For model training: See model-trainer skill for TRL-based workflows.

Key Directives

Use hf_jobs() MCP tool - Pass script content inline as string. Do NOT save to local files.
Always handle auth - Hub operations require secrets: {"HF_TOKEN": "$HF_TOKEN"}.
Provide job details after submission - Job ID, monitoring URL, estimated time.
Set appropriate timeouts - Default 30min may be insufficient.
Always persist results - Environment is ephemeral; all files deleted when job ends.

Prerequisites

HF account with Pro/Team/Enterprise plan
Authenticated: verify with hf_whoami()
HF_TOKEN with appropriate permissions (read/write)

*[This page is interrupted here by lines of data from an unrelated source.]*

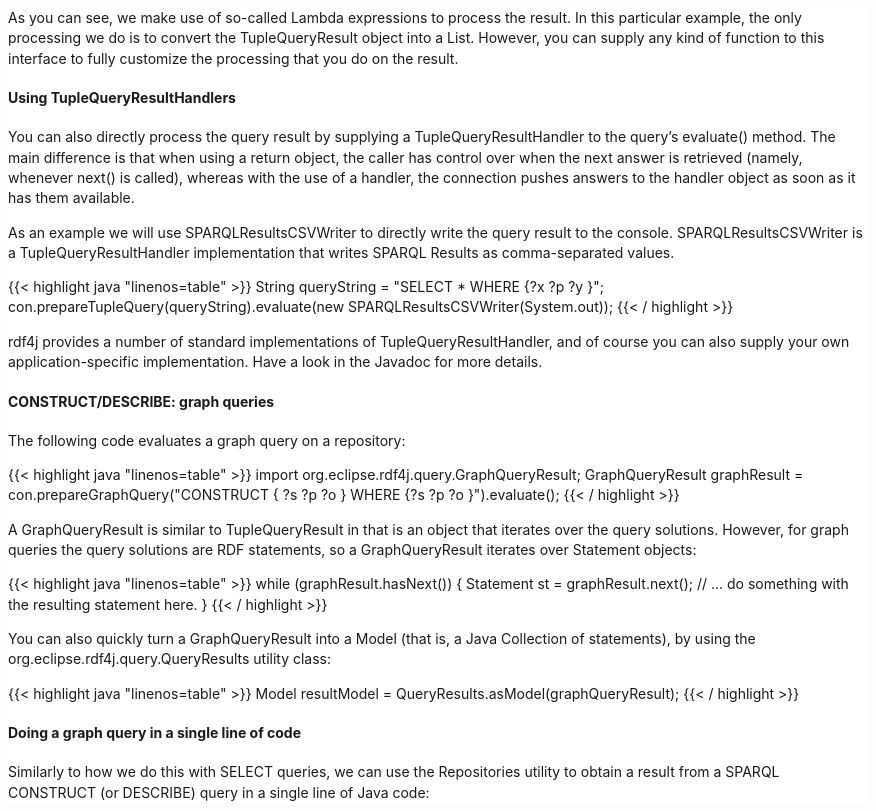 As you can see, we make use of so-called Lambda expressions to process the result. In this particular example, the only processing we do is to convert the TupleQueryResult object into a List. However, you can supply any kind of function to this interface to fully customize the processing that you do on the result.

#### Using TupleQueryResultHandlers

You can also directly process the query result by supplying a TupleQueryResultHandler to the query’s evaluate() method. The main difference is that when using a return object, the caller has control over when the next answer is retrieved (namely, whenever next() is called), whereas with the use of a handler, the connection pushes answers to the handler object as soon as it has them available.

As an example we will use SPARQLResultsCSVWriter to directly write the query result to the console. SPARQLResultsCSVWriter is a TupleQueryResultHandler implementation that writes SPARQL Results as comma-separated values.

{{< highlight java "linenos=table" >}}
String queryString = "SELECT * WHERE {?x ?p ?y }";
con.prepareTupleQuery(queryString).evaluate(new SPARQLResultsCSVWriter(System.out));
{{< / highlight >}}

rdf4j provides a number of standard implementations of TupleQueryResultHandler, and of course you can also supply your own application-specific implementation. Have a look in the Javadoc for more details.

#### CONSTRUCT/DESCRIBE: graph queries

The following code evaluates a graph query on a repository:

{{< highlight java "linenos=table" >}}
import org.eclipse.rdf4j.query.GraphQueryResult;
GraphQueryResult graphResult = con.prepareGraphQuery("CONSTRUCT { ?s ?p ?o } WHERE {?s ?p ?o }").evaluate();
{{< / highlight >}}

A GraphQueryResult is similar to TupleQueryResult in that is an object that iterates over the query solutions. However, for graph queries the query solutions are RDF statements, so a GraphQueryResult iterates over Statement objects:

{{< highlight java "linenos=table" >}}
while (graphResult.hasNext()) {
   Statement st = graphResult.next();
   // ... do something with the resulting statement here.
}
{{< / highlight >}}

You can also quickly turn a GraphQueryResult into a Model (that is, a Java Collection of statements), by using the org.eclipse.rdf4j.query.QueryResults utility class:

{{< highlight java "linenos=table" >}}
Model resultModel = QueryResults.asModel(graphQueryResult);
{{< / highlight >}}

#### Doing a graph query in a single line of code

Similarly to how we do this with SELECT queries, we can use the Repositories utility to obtain a result from a SPARQL CONSTRUCT (or DESCRIBE) query in a single line of Java code:

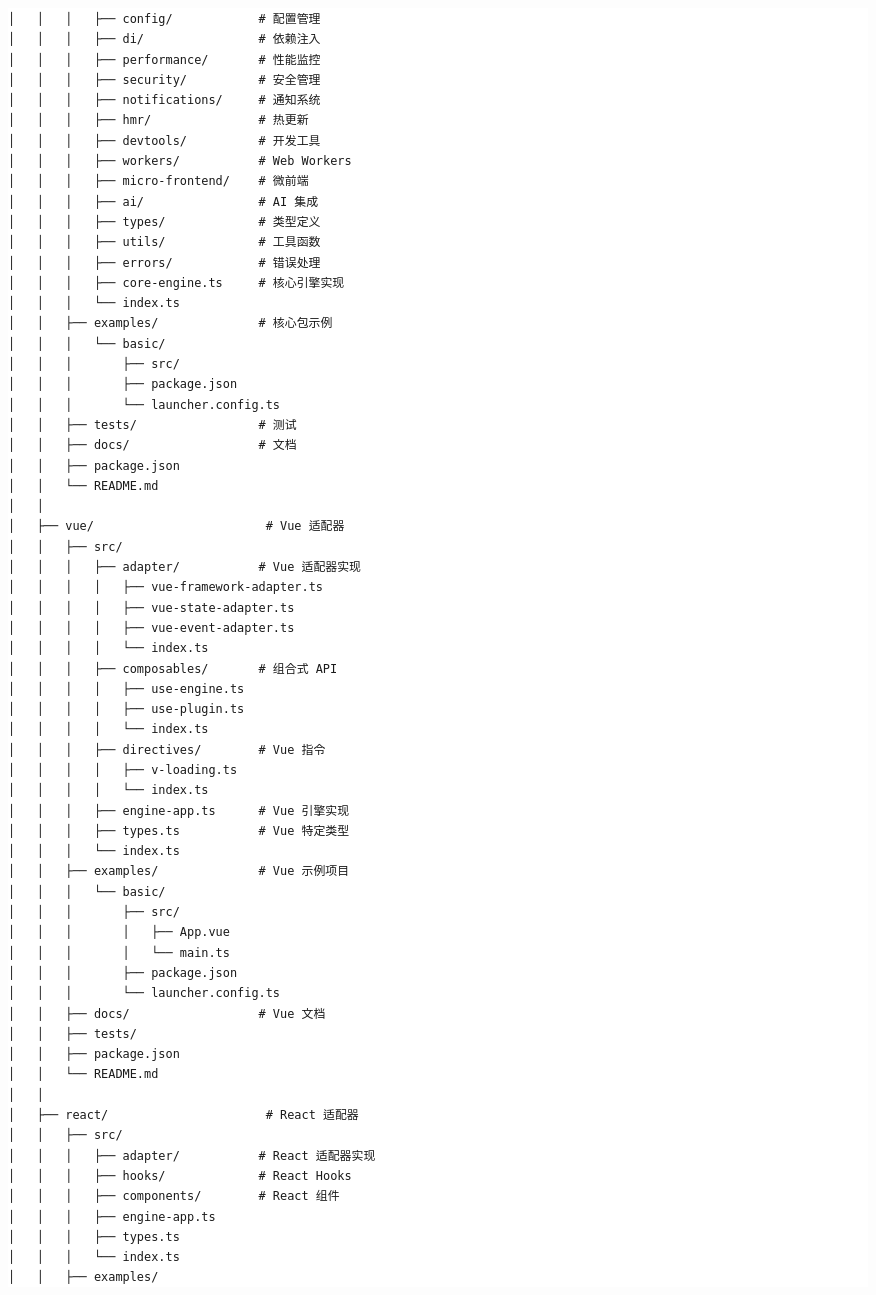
 ```
│   │   │   ├── config/            # 配置管理
│   │   │   ├── di/                # 依赖注入
│   │   │   ├── performance/       # 性能监控
│   │   │   ├── security/          # 安全管理
│   │   │   ├── notifications/     # 通知系统
│   │   │   ├── hmr/               # 热更新
│   │   │   ├── devtools/          # 开发工具
│   │   │   ├── workers/           # Web Workers
│   │   │   ├── micro-frontend/    # 微前端
│   │   │   ├── ai/                # AI 集成
│   │   │   ├── types/             # 类型定义
│   │   │   ├── utils/             # 工具函数
│   │   │   ├── errors/            # 错误处理
│   │   │   ├── core-engine.ts     # 核心引擎实现
│   │   │   └── index.ts
│   │   ├── examples/              # 核心包示例
│   │   │   └── basic/
│   │   │       ├── src/
│   │   │       ├── package.json
│   │   │       └── launcher.config.ts
│   │   ├── tests/                 # 测试
│   │   ├── docs/                  # 文档
│   │   ├── package.json
│   │   └── README.md
│   │
│   ├── vue/                        # Vue 适配器
│   │   ├── src/
│   │   │   ├── adapter/           # Vue 适配器实现
│   │   │   │   ├── vue-framework-adapter.ts
│   │   │   │   ├── vue-state-adapter.ts
│   │   │   │   ├── vue-event-adapter.ts
│   │   │   │   └── index.ts
│   │   │   ├── composables/       # 组合式 API
│   │   │   │   ├── use-engine.ts
│   │   │   │   ├── use-plugin.ts
│   │   │   │   └── index.ts
│   │   │   ├── directives/        # Vue 指令
│   │   │   │   ├── v-loading.ts
│   │   │   │   └── index.ts
│   │   │   ├── engine-app.ts      # Vue 引擎实现
│   │   │   ├── types.ts           # Vue 特定类型
│   │   │   └── index.ts
│   │   ├── examples/              # Vue 示例项目
│   │   │   └── basic/
│   │   │       ├── src/
│   │   │       │   ├── App.vue
│   │   │       │   └── main.ts
│   │   │       ├── package.json
│   │   │       └── launcher.config.ts
│   │   ├── docs/                  # Vue 文档
│   │   ├── tests/
│   │   ├── package.json
│   │   └── README.md
│   │
│   ├── react/                      # React 适配器
│   │   ├── src/
│   │   │   ├── adapter/           # React 适配器实现
│   │   │   ├── hooks/             # React Hooks
│   │   │   ├── components/        # React 组件
│   │   │   ├── engine-app.ts
│   │   │   ├── types.ts
│   │   │   └── index.ts
│   │   ├── examples/
```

Quick Start: UV Scripts (Recommended)

hf_jobs("uv", {
    "script": """
# /// script
# dependencies = ["transformers", "torch"]
# ///
from transformers import pipeline
result = pipeline("sentiment-analysis")("I love HF!")
print(result)
""",
    "flavor": "cpu-basic",
    "timeout": "30m",
    "secrets": {"HF_TOKEN": "$HF_TOKEN"}
})

Script parameter: Must be inline code string or URL. Local paths don't work with MCP tool (remote container can't see local files). Read file contents first: Path("script.py").read_text().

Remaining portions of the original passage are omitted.